Some councils, including the City of Sydney, accept vapes in their e-waste collections, but many do not because of concerns about possible leaching of battery acid, lithium and nicotine. The devices have also been linked to explosions and fires.
Many product management programs do not accept e-cigarettes or can only handle the battery. Disposable vapes often have an encapsulated battery that cannot be removed.
According to the New South Wales Environmental Protection Authority (EPA), many vape shops provide basic product disposal information, but this is of limited use as regulations vary widely across the state.
Kiernan said there was an “urgent, overdue” need for standardized e-cigarette disposal processes to reduce pollution.
“We need to set clear standards for the environmentally sound disposal of e-cigarette waste and hold the industry accountable for adhering to them,” Kiernan said.
“They should not be disposed of in the general waste or recycling bin and absolutely not disposed of in the environment where they can leach toxic metals, battery acid and nicotine and other chemicals into the soil.”
Mead suggested that the federal government play a greater role in regulation and ensuring that all products can be safely disposed of.
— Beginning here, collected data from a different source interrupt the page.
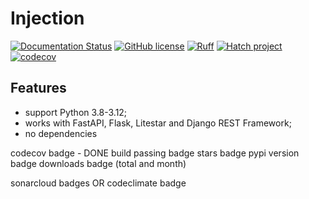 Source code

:# Injection
[![Documentation Status](https://readthedocs.org/projects/injection/badge/?version=latest)](https://injection.readthedocs.io/en/latest/?badge=latest)
[![GitHub license](https://img.shields.io/github/license/nightblure/injection)](https://github.com/nightblure/injection/blob/main/LICENSE)
[![Ruff](https://img.shields.io/endpoint?url=https://raw.githubusercontent.com/astral-sh/ruff/main/assets/badge/v2.json)](https://github.com/astral-sh/ruff)
[![Hatch project](https://img.shields.io/badge/%F0%9F%A5%9A-Hatch-4051b5.svg)](https://github.com/pypa/hatch)
[![codecov](https://codecov.io/gh/nightblure/injection/graph/badge.svg?token=2ZTFBlJqTb)](https://codecov.io/gh/nightblure/injection)

## Features
* support Python 3.8-3.12;
* works with FastAPI, Flask, Litestar and Django REST Framework;
* no dependencies

codecov badge - DONE
build passing badge
stars badge
pypi version badge
downloads badge (total and month)

sonarcloud badges OR codeclimate badge
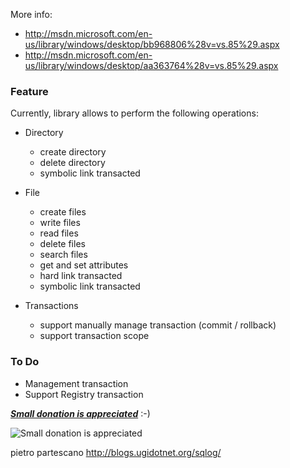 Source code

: More info:

 * http://msdn.microsoft.com/en-us/library/windows/desktop/bb968806%28v=vs.85%29.aspx
 * http://msdn.microsoft.com/en-us/library/windows/desktop/aa363764%28v=vs.85%29.aspx


### Feature ###

Currently, library allows to perform the following operations:

* Directory
    * create directory
    * delete directory
    * symbolic link transacted

* File
    * create files
    * write files
    * read files
    * delete files
    * search files
    * get and set attributes
    * hard link transacted
    * symbolic link transacted

* Transactions
    * support manually manage transaction (commit / rollback)
    * support transaction scope


### To Do ###

* Management transaction
* Support Registry transaction


_**[Small donation is appreciated](https://www.paypal.com/cgi-bin/webscr?cmd=_s-xclick&hosted_button_id=SLJ677V9KN26C)**_ :-)

![Small donation is appreciated](https://www.paypalobjects.com/en_US/GB/i/btn/btn_donateCC_LG.gif)


pietro partescano
http://blogs.ugidotnet.org/sqlog/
“If affordability is a reason why so many people vape, an increase in the retail price to cover the implementation of a refund scheme could also be a deterrent,” said Mead.
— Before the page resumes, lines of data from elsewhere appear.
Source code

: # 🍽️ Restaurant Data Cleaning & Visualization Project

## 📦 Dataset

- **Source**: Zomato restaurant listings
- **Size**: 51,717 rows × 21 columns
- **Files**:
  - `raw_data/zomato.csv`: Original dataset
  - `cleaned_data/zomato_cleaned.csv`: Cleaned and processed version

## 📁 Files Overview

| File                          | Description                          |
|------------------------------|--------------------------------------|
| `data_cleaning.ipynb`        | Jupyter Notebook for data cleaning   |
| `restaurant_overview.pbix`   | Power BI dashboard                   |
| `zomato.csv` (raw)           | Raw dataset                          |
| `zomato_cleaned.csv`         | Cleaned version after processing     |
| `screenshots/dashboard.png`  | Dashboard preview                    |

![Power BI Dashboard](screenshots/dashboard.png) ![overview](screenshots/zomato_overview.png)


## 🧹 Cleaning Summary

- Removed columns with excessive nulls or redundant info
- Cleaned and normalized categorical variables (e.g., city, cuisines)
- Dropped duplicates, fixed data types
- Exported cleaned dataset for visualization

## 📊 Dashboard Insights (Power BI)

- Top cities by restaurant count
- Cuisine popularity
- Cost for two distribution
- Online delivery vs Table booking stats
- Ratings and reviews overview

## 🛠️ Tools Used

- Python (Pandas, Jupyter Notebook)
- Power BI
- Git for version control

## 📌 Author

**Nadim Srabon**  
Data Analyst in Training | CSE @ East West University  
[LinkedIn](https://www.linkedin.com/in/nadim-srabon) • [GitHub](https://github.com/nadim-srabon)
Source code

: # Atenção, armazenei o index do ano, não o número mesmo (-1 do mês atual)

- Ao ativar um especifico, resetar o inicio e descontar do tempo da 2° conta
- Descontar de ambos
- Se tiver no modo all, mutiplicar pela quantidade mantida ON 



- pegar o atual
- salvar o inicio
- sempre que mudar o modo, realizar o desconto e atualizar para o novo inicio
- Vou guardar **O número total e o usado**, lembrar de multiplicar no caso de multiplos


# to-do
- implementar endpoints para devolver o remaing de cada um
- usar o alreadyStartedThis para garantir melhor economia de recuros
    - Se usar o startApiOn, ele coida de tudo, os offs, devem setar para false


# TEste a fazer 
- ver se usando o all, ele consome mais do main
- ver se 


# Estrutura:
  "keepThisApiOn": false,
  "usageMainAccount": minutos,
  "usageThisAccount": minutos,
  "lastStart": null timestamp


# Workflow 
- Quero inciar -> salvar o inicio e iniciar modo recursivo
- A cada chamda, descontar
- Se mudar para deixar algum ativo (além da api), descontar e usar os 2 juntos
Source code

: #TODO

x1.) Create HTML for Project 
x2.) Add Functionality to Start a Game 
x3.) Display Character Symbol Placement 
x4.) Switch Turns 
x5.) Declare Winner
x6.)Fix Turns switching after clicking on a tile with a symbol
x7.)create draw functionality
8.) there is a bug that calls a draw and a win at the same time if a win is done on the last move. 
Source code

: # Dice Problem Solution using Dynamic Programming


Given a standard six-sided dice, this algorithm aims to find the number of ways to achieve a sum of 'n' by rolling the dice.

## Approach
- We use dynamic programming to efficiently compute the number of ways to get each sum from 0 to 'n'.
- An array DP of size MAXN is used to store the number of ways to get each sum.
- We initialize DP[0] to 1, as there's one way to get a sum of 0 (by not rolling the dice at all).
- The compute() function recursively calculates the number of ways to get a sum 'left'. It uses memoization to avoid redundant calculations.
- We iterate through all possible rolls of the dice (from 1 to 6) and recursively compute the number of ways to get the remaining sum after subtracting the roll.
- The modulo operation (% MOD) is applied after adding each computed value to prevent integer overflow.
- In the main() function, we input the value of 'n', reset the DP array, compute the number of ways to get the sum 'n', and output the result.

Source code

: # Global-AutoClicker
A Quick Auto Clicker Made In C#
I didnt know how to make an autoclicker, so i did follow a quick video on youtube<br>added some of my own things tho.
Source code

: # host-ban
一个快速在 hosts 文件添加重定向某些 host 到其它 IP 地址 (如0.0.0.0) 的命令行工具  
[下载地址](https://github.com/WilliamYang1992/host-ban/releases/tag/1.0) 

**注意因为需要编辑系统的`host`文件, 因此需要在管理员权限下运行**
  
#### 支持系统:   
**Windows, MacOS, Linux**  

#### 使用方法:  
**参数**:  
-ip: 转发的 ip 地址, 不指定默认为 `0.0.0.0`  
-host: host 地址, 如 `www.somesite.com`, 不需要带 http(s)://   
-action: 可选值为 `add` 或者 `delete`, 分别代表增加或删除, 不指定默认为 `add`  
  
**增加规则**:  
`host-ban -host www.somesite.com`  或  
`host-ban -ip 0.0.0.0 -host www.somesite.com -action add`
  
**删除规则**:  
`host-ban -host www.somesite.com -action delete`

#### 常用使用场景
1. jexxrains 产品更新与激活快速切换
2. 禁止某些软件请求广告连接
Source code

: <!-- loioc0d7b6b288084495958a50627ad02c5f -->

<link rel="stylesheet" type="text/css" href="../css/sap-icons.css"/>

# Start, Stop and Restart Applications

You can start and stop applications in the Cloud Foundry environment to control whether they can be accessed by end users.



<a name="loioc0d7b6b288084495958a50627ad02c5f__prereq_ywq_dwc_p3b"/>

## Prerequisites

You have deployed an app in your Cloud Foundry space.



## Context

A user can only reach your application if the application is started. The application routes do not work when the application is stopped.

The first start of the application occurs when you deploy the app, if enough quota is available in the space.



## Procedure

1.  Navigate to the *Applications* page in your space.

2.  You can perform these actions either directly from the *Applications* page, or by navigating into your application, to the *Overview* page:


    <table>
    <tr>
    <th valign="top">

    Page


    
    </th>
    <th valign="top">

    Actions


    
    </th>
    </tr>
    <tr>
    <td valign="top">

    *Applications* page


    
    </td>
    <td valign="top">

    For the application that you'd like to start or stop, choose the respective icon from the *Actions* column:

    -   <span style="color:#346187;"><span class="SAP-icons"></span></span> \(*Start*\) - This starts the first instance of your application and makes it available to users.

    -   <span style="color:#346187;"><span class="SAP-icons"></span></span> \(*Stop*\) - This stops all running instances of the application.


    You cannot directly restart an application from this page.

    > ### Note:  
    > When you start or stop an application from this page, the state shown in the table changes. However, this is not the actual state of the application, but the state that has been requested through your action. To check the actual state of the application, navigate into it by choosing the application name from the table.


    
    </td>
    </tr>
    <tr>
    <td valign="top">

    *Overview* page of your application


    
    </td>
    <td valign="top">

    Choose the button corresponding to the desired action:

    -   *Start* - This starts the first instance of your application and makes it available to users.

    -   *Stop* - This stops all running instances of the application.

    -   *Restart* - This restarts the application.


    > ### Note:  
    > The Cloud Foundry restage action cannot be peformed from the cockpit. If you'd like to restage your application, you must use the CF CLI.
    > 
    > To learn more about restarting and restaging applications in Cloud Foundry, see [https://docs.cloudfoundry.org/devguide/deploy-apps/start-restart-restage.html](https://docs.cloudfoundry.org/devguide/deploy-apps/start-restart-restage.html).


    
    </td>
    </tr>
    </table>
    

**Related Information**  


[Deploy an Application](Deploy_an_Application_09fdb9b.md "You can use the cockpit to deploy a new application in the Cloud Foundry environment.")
Federal Environment Minister Tanya Plibersek supports reform, although any action requires the cooperation of state, territory and local governments.
“Every vape that ends up in landfill dumps plastic, toxins, nicotine salts, heavy metals, lead, mercury and flammable lithium-ion batteries into the environment that take hundreds of years to break down,” Plibersek said.
“The batteries can cause a fire in the landfill and they are almost impossible to recycle because the plastic contains poison.”
US-based hazardous waste company PegEx has said that proper disposal of an e-cigarette requires removing the filler material, rinsing it under running water until all nicotine residue has been removed, and then biodegrading it into a piece material to be wrapped.
In 2021, a miner suffered severe burns to his leg when an e-cigarette spontaneously ignited in his pocket. The state government subsequently warned that a similar explosion in an underground mine or near explosives could be catastrophic.
The Victorian Smoking and Health Survey conducted by the Cancer Council found that the number of adults vaping had nearly doubled from 154,895 in 2018-19 to 308,827 in 2022.
On January 1, Plibersek encouraged Australians to quit vaping as a New Year’s resolution, claiming that tobacco companies were deliberately releasing vape flavors and packaging that would appeal to a younger market.
“Of course it’s bad for your health, but it’s also terrible for the environment,” Plibersek said.